Putin reminded would-be aggressors that all previous attempts to conquer Russia have ended in failure, warning that “now the consequences for potential invaders would be far more tragic.” He pointed out that Russia has a massive nuclear arsenal, which is in a state of “complete readiness for guaranteed deployment.”
“Everything that they are thinking up now, that they are scaring the world with, it all really poses the threat of a conflict involving nuclear weapons, and therefore, the destruction of civilization. Don’t they understand this?”
The Russian president suggested that Western politicians making those escalatory remarks “have already forgotten what war is.”

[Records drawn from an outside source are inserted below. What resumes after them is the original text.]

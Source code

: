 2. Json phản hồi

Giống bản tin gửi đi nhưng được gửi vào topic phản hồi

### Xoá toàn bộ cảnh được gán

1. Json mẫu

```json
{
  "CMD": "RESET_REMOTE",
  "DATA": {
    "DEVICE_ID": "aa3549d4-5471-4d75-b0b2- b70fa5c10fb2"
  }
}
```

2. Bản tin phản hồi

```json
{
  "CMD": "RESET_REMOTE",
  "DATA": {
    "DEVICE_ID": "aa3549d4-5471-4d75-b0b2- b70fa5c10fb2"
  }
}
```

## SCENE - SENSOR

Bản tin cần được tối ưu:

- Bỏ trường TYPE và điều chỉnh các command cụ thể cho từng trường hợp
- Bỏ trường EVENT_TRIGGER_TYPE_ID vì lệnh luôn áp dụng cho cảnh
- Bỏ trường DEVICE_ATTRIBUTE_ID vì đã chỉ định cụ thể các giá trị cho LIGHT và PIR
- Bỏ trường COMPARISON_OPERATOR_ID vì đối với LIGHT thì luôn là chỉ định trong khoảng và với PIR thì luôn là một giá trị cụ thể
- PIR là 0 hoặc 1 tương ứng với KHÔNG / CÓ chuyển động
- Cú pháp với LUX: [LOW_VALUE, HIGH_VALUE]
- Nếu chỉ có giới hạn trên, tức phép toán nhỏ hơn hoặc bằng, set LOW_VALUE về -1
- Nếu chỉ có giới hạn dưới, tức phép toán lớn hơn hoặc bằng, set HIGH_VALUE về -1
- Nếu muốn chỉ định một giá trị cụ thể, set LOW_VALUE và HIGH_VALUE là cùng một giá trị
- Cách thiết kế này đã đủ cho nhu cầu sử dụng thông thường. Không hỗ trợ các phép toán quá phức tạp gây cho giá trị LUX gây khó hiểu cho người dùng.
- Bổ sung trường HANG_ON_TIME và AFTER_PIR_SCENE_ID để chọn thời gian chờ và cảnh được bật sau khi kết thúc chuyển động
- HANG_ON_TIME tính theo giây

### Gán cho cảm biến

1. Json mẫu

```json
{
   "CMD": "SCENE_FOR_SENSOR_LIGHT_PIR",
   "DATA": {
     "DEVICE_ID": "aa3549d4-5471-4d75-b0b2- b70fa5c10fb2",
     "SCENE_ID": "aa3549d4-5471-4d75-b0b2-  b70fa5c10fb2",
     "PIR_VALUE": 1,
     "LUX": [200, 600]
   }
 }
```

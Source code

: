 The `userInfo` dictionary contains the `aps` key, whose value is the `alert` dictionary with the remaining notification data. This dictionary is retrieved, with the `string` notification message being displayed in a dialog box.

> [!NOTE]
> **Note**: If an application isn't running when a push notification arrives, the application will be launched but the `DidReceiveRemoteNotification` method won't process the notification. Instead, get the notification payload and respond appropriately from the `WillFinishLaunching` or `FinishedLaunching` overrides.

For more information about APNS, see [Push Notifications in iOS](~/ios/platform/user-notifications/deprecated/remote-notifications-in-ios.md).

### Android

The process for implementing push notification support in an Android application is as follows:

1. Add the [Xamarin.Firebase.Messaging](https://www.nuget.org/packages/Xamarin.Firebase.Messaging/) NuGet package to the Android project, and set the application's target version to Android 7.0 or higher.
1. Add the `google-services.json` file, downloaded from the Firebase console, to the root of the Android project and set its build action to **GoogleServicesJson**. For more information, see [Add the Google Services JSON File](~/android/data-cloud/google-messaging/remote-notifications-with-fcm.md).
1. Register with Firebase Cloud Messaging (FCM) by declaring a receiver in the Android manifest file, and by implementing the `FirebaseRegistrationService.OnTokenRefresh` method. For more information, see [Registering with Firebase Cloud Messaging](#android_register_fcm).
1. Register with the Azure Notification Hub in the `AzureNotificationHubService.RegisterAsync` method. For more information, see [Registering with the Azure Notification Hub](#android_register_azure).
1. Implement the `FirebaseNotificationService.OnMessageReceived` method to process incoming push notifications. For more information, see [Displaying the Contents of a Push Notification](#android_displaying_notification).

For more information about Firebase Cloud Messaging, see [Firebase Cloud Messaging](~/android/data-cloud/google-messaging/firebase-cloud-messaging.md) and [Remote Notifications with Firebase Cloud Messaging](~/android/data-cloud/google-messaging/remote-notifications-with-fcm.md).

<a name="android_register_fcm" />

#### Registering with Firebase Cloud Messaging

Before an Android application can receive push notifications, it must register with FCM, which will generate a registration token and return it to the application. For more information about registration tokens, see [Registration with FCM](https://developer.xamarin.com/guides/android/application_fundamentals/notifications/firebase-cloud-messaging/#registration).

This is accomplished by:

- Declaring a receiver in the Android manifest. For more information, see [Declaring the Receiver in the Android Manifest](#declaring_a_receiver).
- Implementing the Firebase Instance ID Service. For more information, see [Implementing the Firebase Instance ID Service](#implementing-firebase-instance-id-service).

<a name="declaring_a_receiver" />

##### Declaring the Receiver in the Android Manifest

Unlike Russians, who have faced “difficult trials” in recent decades, Westerners apparently “think that these are just some cartoons,” President Putin opined.
The Russian president’s remarks came after his French counterpart, Emmanuel Macron, toyed with the idea of a potential ground deployment of Western militaries to Ukraine while talking to reporters on Monday, saying “in terms of dynamics, we cannot exclude anything.”
NATO Secretary-General Jens Stoltenberg hastened to emphasize that “there are no plans for NATO combat troops on the ground in Ukraine.”
German Chancellor Olaf Scholz, in turn, declared that there will be “no ground troops, no soldiers on Ukrainian soil, who are sent there by European or NATO countries” in the future.
The leaders of Poland, the Czech Republic, Sweden and Finland also chimed in with similar assurances.
Commenting on Macron’s remark, Kremlin spokesman Dmitry Peskov warned that such a development would mean that “we have to talk not about the probability, but rather the inevitability” of an all-out military confrontation between NATO and Russia.